Start of Block

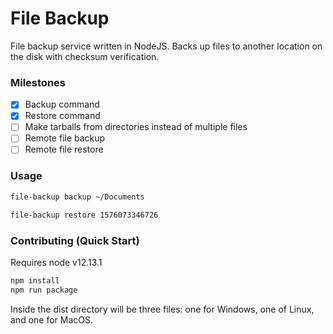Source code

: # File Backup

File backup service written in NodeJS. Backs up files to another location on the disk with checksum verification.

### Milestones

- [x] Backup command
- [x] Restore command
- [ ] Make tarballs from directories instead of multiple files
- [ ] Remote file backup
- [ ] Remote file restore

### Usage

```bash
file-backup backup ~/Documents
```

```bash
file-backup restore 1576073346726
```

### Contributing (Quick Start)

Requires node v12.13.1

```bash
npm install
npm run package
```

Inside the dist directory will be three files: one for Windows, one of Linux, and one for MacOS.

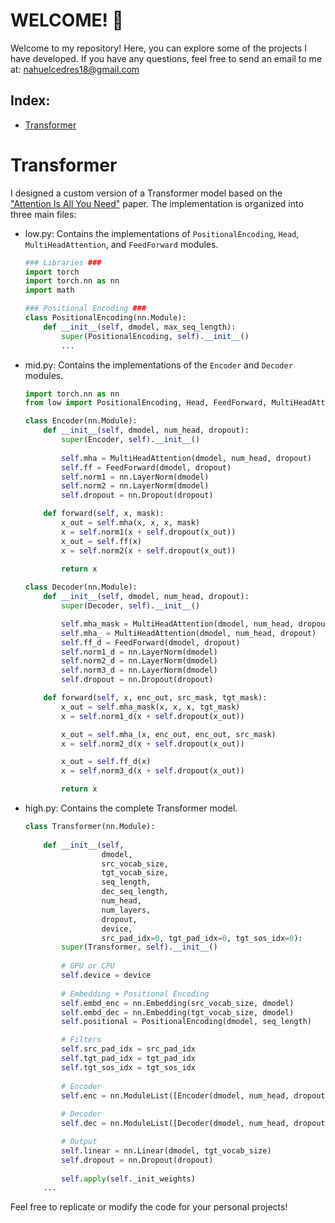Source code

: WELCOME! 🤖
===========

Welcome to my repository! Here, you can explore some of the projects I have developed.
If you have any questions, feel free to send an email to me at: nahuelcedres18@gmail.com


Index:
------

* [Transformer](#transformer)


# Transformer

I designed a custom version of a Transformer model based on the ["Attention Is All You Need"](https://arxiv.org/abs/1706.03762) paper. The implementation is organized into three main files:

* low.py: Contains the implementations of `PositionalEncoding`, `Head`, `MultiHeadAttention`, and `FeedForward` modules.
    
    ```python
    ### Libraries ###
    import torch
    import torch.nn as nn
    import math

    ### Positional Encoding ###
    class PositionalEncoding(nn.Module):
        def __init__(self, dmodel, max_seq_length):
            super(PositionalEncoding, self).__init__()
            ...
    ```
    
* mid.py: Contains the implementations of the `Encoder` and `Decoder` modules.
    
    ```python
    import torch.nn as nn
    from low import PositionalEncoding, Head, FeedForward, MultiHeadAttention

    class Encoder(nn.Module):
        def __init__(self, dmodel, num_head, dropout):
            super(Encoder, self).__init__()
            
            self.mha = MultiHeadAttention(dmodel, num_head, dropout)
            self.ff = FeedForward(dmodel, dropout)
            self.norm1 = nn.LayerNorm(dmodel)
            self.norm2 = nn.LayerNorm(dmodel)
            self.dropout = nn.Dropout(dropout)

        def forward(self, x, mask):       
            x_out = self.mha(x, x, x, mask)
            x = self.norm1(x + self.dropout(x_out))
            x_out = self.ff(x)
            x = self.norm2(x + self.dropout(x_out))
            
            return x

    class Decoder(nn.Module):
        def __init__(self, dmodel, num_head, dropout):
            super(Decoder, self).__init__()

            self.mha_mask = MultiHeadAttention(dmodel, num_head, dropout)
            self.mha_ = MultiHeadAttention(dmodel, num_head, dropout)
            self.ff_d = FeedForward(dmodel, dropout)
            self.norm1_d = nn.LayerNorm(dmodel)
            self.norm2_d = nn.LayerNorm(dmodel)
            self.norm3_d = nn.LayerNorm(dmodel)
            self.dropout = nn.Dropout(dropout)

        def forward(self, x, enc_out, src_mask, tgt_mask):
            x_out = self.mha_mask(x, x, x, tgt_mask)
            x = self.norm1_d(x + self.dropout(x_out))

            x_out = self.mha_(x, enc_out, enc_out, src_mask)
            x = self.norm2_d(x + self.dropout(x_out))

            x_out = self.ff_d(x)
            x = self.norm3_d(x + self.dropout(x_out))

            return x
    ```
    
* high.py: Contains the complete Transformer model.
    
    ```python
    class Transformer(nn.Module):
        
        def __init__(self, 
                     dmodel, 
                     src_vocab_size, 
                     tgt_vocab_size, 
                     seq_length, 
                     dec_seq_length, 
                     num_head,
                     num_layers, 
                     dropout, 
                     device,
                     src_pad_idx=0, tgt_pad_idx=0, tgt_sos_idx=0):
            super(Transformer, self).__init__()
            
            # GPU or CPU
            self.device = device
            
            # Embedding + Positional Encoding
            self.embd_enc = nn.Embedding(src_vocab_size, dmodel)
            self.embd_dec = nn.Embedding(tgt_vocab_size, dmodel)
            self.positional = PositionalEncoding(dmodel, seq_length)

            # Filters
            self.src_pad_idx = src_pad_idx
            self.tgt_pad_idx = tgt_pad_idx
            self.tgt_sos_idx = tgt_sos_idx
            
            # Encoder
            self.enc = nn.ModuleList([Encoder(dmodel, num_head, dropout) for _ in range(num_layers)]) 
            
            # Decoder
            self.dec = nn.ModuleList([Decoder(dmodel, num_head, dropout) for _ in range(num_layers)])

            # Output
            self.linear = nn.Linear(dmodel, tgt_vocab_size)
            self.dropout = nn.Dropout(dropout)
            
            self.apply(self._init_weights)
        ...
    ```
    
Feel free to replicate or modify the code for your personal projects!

End of Block
Start of Block

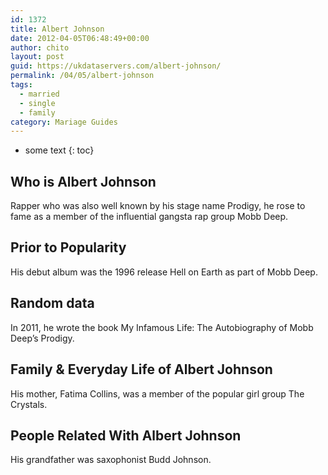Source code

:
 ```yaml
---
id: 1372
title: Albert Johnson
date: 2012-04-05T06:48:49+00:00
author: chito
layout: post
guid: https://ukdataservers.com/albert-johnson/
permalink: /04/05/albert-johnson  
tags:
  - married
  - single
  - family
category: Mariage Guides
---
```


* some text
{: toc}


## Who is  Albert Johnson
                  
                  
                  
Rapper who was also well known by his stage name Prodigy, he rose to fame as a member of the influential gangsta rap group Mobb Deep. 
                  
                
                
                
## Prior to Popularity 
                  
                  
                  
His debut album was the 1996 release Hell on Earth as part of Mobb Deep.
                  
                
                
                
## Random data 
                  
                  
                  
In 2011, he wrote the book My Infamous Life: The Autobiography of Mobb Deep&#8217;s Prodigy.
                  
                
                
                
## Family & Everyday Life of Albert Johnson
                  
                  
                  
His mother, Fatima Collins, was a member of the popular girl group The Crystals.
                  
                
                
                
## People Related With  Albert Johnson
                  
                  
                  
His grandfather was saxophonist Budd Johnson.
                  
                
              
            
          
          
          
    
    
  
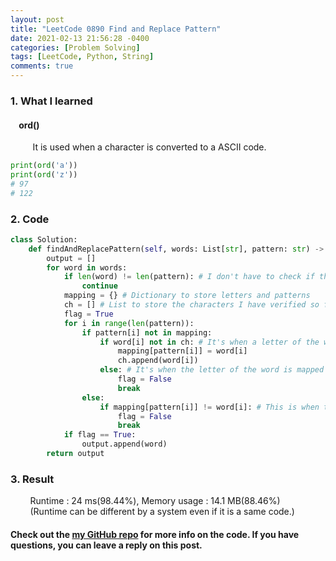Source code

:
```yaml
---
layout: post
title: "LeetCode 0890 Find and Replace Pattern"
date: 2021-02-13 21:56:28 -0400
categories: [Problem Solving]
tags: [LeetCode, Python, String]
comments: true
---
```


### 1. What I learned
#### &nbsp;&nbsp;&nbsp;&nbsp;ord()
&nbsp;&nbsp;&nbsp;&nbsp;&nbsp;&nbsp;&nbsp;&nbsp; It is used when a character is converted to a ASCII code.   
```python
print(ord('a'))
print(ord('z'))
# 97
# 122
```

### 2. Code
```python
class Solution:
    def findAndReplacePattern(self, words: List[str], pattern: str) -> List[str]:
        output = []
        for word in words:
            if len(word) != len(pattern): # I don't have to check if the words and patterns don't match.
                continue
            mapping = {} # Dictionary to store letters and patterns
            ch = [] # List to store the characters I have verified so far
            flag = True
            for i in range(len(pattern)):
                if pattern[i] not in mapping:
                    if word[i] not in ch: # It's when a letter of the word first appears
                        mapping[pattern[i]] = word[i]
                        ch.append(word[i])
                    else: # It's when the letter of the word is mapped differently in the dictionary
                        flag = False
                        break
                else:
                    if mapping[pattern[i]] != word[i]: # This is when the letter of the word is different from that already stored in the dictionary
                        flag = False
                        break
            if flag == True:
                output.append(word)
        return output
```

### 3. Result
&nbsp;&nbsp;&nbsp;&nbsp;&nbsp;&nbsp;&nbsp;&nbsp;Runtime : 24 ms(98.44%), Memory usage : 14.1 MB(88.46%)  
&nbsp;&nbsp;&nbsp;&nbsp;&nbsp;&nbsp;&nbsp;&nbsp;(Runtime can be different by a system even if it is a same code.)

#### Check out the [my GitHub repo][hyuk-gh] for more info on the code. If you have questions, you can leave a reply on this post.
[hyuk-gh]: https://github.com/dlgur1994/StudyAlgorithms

End of Block

PROBLEM =
From the records above, copy each line in which the string "words" occurs.

SOLUTION TO THIS TASK =
    def findAndReplacePattern(self, words: List[str], pattern: str) -> List[str]:
        for word in words:
            if len(word) != len(pattern): # I don't have to check if the words and patterns don't match.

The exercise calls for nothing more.